Toronto-based Centerra said in a statement on Monday that the mill is using a single ball mill to reduce water requirements.
The company cautioned that there may be sporadic commissioning downtime as the operation ramps up; however, mill operations are expected to achieve sustainable mill throughput levels of about 30 000 t/d by mid-February.
During the recent shutdown, Centerra completed several steps to increase the flow of water into the tailings storage facility (TSF) from which the Mount Milligan mill draws all of its water requirements for the milling operations.
Such steps included adding pumps to existing water wells, increasing pump sizes to increase the flow rate, and drilling more wells. Current make-up water sources for the TSF are from normal surface run-off, groundwater wells internal to the TSF, and from base underdrain towers that access process water underlying the TSF.
The company expects to restart the second ball mill in April, returning mill operations to full capacity, when more fresh water becomes available from surface run-off after the spring ice melt. The return of mill operations to sustainable levels, on one or both ball mills, is dependent on the performance of the make-up water sources and the overall water balance in the TSF.

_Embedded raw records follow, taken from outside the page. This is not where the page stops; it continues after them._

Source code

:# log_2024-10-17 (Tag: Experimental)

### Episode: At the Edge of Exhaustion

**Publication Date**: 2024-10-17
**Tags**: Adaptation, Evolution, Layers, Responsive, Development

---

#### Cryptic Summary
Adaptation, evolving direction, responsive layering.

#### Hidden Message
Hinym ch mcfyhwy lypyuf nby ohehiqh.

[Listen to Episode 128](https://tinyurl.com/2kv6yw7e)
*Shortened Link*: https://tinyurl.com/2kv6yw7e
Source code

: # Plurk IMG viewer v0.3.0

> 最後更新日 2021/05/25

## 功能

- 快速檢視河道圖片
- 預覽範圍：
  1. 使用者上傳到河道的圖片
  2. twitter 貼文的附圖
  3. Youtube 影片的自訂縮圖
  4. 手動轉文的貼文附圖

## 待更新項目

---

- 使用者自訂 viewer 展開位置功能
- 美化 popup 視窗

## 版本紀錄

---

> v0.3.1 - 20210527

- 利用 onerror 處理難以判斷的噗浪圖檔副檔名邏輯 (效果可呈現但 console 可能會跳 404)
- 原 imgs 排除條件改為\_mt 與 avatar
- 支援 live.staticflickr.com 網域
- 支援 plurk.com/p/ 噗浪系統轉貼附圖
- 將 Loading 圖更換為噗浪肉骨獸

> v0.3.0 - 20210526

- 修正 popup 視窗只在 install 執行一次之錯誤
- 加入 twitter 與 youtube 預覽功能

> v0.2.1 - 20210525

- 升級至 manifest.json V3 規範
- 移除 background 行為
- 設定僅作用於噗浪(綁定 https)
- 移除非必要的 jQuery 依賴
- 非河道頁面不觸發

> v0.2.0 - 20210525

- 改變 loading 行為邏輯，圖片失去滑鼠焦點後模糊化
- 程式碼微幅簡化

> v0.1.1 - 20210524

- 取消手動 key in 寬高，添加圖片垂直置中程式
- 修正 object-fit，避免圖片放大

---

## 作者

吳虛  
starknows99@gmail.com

As a further longer-term mitigation measure, Centerra has now received an amendment to Mount Milligan's environmental assessment certificate to allow pumping of water from a nearby lake, Lake Philip, and has received the additional related permits. The company expects to start drawing water from Lake Philip by the end of February.
The company expects to issue its 2018 full-year company-wide guidance on February 23.